----- Excerpted data -----
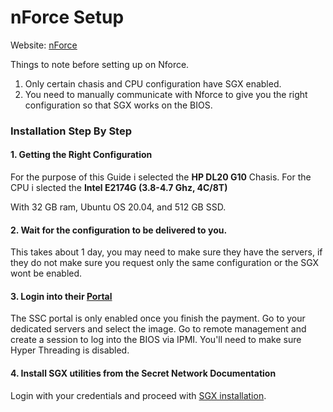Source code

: # nForce Setup

Website: [nForce](https://www.nforce.com/customserver)

Things to note before setting up on Nforce.

1. Only certain chasis and CPU configuration have SGX enabled.
2. You need to manually communicate with Nforce to give you the right configuration so that SGX works on the BIOS.

### Installation Step By Step

#### 1. Getting the Right Configuration

For the purpose of this Guide i selected the **HP DL20 G10** Chasis. For the CPU i slected the **Intel E2174G (3.8-4.7 Ghz, 4C/8T)**

With 32 GB ram, Ubuntu OS 20.04, and 512 GB SSD.

#### 2. Wait for the configuration to be delivered to you.

This takes about 1 day, you may need to make sure they have the servers, if they do not make sure you request only the same configuration or the SGX wont be enabled.

#### 3. Login into their [Portal](https://ssc.nforce.com/account)

The SSC portal is only enabled once you finish the payment. Go to your dedicated servers and select the image. Go to remote management and create a session to log into the BIOS via IPMI. You'll need to make sure Hyper Threading is disabled.

#### 4. Install SGX utilities from the Secret Network Documentation

Login with your credentials and proceed with [SGX installation](../node-set-up/install-sgx/).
-----
> [Task requirements] Taking the entries above, write out exactly the lines starting with the line containing "The SSC portal" and going on through the line containing "#### 4. Install", both included, and nothing else.

> [Task response]
The SSC portal is only enabled once you finish the payment. Go to your dedicated servers and select the image. Go to remote management and create a session to log into the BIOS via IPMI. You'll need to make sure Hyper Threading is disabled.

#### 4. Install SGX utilities from the Secret Network Documentation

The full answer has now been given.